It is found that when BI is used as the search value, the index search is carried out. The following is a comparison with a functional index search.

SEIANG@seiang11g > select * from tb_wjq where decode (owner,'PUBLIC',null,'SYSMAN',null,'SYS',null,owner) = 'XDB'

149760 rows selected.

Elapsed: 00:00:01.54

Execution Plan

Plan hash value: 3652333940

-

| | Id | Operation | Name | Rows | Bytes | Cost (% CPU) | Time |

-

| | 0 | SELECT STATEMENT | | 149k | 13m | 7091 (1) | 00:01:26 |

| | 1 | TABLE ACCESS BY INDEX ROWID | TB_WJQ | 149k | 13m | 7091 (1) | 00:01:26 |

| | * 2 | INDEX RANGE SCAN | FUNC_IDX_TB_WJQ_OWNER | 149k | | 316 (1) | 00:00:04 |

-

Predicate Information (identified by operation id):

2-access (DECODE ("OWNER", 'PUBLIC',NULL,'SYSMAN',NULL,'SYS',NULL, "OWNER") =' XDB')

Statistics

0 recursive calls

0 db block gets

25998 consistent gets

0 physical reads

0 redo size

9017261 bytes sent via SQL*Net to client

110336 bytes received via SQL*Net from client

9985 SQL*Net roundtrips to/from client

0 sorts (memory)

0 sorts (disk)

149760 rows processed

After comparison, we can find that the method of using functional index has some differences in execution time, physical logic reading, and CPU usage.

General index

Functional index

Execution time

00: 00: 01.89

00: 00: 01.54

CPU usage

4708

7091

Consistent gets

26000

25998

Physical reads

6349

0

Conclusion: the functional index processing bias method is used to optimize the query efficiency and index structure in a certain length. The data in the above table shows that the consumption of logical physical reads is greatly reduced (the index structure is simplified), and the execution time is reduced in turn. Because the use of functions is calculated, CPU usage is relatively high, within an acceptable range.

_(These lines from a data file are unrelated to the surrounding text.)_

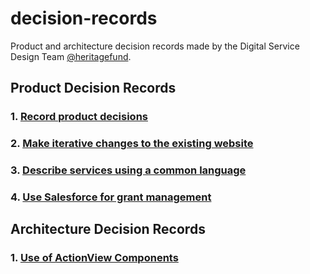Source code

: # decision-records
Product and architecture decision records made by the Digital Service Design Team [@heritagefund](https://github.com/heritagefund).

## Product Decision Records

### 1. [Record product decisions](product/001-record-product-decisions.md)

### 2. [Make iterative changes to the existing website](product/002-make-iterative-changes.md)

### 3. [Describe services using a common language](product/003-describe-services-using-common-language.md)

### 4. [Use Salesforce for grant management](product/004-use-Salesforce-grants-management.md)

## Architecture Decision Records

### 1. [Use of ActionView Components](architecture/001-use-of-actionview-components.md)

However, this method has some limitations and must be carefully planned before application.

First of all, the data table data should be large. Because after all, the establishment and search of the functional index consumes more than the ordinary index, if the data table is small, the degree of optimization can not make up for the cost of consumption, the loss may outweigh the gain. In a series of experiments, the author also found that this performance advantage can not be highlighted when the amount of data is medium to small.

Secondly, the tilt trend of column value is obvious. Through the discussion at the beginning, it is not difficult to find that the higher the tilt of the column value, the larger the amount of data removed by the functional index, and the smaller and more optimized the generated index tree structure. This is the core of this method!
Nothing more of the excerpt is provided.